From left: Supervisory Board members of utilities company GEBE Roberta Diaz and Conrad Richardson conferring with attorney-at-law Jairo Bloem.
PHILIPSBURG--Following three injunctions, the Court of First Instance on Monday afternoon finally dealt with the content of the case of GEBE Supervisory Board of Directors members Roberta Diaz and Conrad Richardson versus water and electricity company GEBE.
In these proceedings the two remaining Supervisory Board members – there are currently five vacancies in the board – primarily want to prevent country St. Maarten, the sole shareholder of GEBE, from appointing former Internal Audit Department head Sharine Daniel to any board position within GEBE, as they claim this would be harmful to the company’s interests.
They are of the opinion that “specific” board members are being silenced, that the shareholder gives little or no room for explanation and consultation, and that it leaves agenda points brought forward by other GEBE bodies outside the discussions.
They also claim that a number of decisions should be declared null and void as these were not made in a formal shareholder meeting. These include a decision of the shareholder of August 6, 2021, that Supervisory Board members be heard because of the shareholder’s intention to fire them.
The Supervisory Board members also call on the court to scratch the shareholder’s decision that GEBE temporary manager Devon Dembrook is not entitled to represent GEBE, as a result of which the shareholder would also not be obliged to hear him about decisions, or to speak with him about certain agenda items.
Litigants also oppose the decision made by the shareholder in July/August to obtain advice about the appointment of new members to the Supervisory Board without notifying the Corporate Governance Council (CGC) about to which vacant positions those members should be appointed and without following an application procedure first.

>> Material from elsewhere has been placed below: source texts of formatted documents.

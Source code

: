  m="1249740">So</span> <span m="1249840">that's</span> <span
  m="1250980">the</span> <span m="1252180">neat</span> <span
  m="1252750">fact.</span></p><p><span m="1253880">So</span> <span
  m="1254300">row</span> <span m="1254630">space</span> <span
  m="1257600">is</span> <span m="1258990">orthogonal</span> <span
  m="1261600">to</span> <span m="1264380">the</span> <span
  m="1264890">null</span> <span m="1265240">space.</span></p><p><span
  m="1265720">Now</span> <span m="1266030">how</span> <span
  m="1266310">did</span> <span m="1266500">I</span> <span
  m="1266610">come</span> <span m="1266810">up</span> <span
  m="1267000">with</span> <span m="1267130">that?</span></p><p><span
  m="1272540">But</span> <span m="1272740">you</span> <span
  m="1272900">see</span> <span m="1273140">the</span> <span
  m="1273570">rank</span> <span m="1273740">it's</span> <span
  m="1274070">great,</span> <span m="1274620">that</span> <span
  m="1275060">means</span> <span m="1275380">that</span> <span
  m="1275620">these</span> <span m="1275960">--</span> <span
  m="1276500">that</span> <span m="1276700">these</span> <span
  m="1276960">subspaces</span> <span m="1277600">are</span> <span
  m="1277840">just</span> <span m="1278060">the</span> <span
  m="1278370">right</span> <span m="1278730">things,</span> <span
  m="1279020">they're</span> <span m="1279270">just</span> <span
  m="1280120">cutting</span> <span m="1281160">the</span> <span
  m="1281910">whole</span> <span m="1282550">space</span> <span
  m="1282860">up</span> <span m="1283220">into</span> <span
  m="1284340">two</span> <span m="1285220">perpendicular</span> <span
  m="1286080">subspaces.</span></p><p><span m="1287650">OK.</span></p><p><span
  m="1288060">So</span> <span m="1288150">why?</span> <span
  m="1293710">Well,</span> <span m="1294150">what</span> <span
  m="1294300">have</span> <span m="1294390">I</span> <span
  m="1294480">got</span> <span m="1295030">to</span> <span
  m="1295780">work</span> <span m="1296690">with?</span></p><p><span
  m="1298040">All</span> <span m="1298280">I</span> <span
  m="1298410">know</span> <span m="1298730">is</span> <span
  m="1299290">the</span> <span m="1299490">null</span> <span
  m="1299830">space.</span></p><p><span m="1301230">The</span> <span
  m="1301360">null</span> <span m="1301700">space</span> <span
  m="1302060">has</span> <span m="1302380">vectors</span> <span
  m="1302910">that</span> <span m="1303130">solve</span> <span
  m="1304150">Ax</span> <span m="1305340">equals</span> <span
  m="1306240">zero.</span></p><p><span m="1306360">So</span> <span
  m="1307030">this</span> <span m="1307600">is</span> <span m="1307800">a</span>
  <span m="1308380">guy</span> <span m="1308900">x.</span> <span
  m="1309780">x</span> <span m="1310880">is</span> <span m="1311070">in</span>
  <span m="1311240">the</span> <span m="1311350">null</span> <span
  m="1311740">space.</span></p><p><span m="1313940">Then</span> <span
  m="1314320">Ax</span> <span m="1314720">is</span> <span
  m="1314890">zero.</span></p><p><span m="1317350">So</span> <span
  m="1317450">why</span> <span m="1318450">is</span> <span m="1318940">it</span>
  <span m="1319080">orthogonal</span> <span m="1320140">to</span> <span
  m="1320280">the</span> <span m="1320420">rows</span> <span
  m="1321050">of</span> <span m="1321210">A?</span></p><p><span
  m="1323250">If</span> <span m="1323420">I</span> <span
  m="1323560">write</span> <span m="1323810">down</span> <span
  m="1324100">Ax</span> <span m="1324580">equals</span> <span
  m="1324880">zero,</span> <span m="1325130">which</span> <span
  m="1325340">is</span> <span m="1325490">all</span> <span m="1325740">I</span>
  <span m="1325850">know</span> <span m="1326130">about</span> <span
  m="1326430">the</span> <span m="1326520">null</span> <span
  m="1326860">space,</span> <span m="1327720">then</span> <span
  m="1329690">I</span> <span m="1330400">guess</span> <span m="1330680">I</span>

However, the most far-reaching request is that GEBE definitively and in any case until the judge has decided in the proceedings on the merits, waives its intention to appoint Daniel to any GEBE board position, “since this will demonstrably be harmful to the interests of NV GEBE,” Diaz and Richardson claim.
As an alternative, plaintiffs demanded that the court order GEBE to refrain from the execution of its decision to appoint Daniel until the court has rendered a verdict in labour law procedures initiated by GEBE against Daniel. This matter will be heard by a different judge today, Tuesday.
The fact that the interests of the general shareholders’ meeting as an entity of NV GEBE, or the possible private interests of certain members of the Council of Ministers who embody the general shareholders meeting may benefit from this appointment, do not outweigh the general interest of NV GEBE to have a knowledgeable, honest, professional person in this position [chief executive officer (CEO) of GEBE – Ed], said attorney-at-law Jairo Bloem in his pleadings.
According to the remaining Supervisory Board members, there are sufficient reasons to doubt whether Daniel would be the right person for the job.
“In fact, and this is the point, there are concrete indications that the well-being, and thus the interests of NV GEBE, will be harmed by her [Daniel’s] appointment. As a result, extreme care is required, which is not or insufficiently exercised by the shareholder, ergo NV GEBE,” Bloem said.
According to litigants, decisions are taken outside formal meetings and are against the law, unreasonable and unfair. They also have their doubts about the legal validity of the decisions to appoint J. Temmer as GEBE’s chief operations officer and G. Williams as the company’s chief financial officer.
‘Premature’
Speaking on behalf of GEBE, attorney-at-law Zylena Bary called on the court to “integrally” reject all claims submitted by Diaz and Richardson and to declare their case inadmissible.
“The claims made to prevent the shareholder from exercising its statutory right disproportionately harm the interests of the shareholder,” Bary claimed.
According to GEBE’s lawyer, the contested shareholder decisions are not subject to judicial review. “These have no legal effect, and therefore, the interests of the claimants have not been violated.”
Bary said the claim against Daniel’s appointment was “premature” as Daniel has not been appointed as GEBE’s CEO as yet.
She also said the Supervisory Board members, “who have put the shareholder’s integrity in question,” are trying to prevent their own dismissal based on “improper” grounds. “It is all a matter of buying time,” she said.
Bary said that claimants had been treated “reasonably and fairly” in general shareholders meetings. She said the claims were “unclear”, too widely formulated, and “not further substantiated. It remains unclear what exactly is unreasonable and unfair,” the shareholder’s lawyer said.
Putting on hold, among other things, the filling of five open positions in the Supervisory Board until the judge decides in the main case would cause unnecessary delays, Bary pointed out.
“That could easily take a year,” the shareholder’s lawyer said, adding that there is no legal obligation to submit documents to the CGC.
The judge will give his decisions October 1.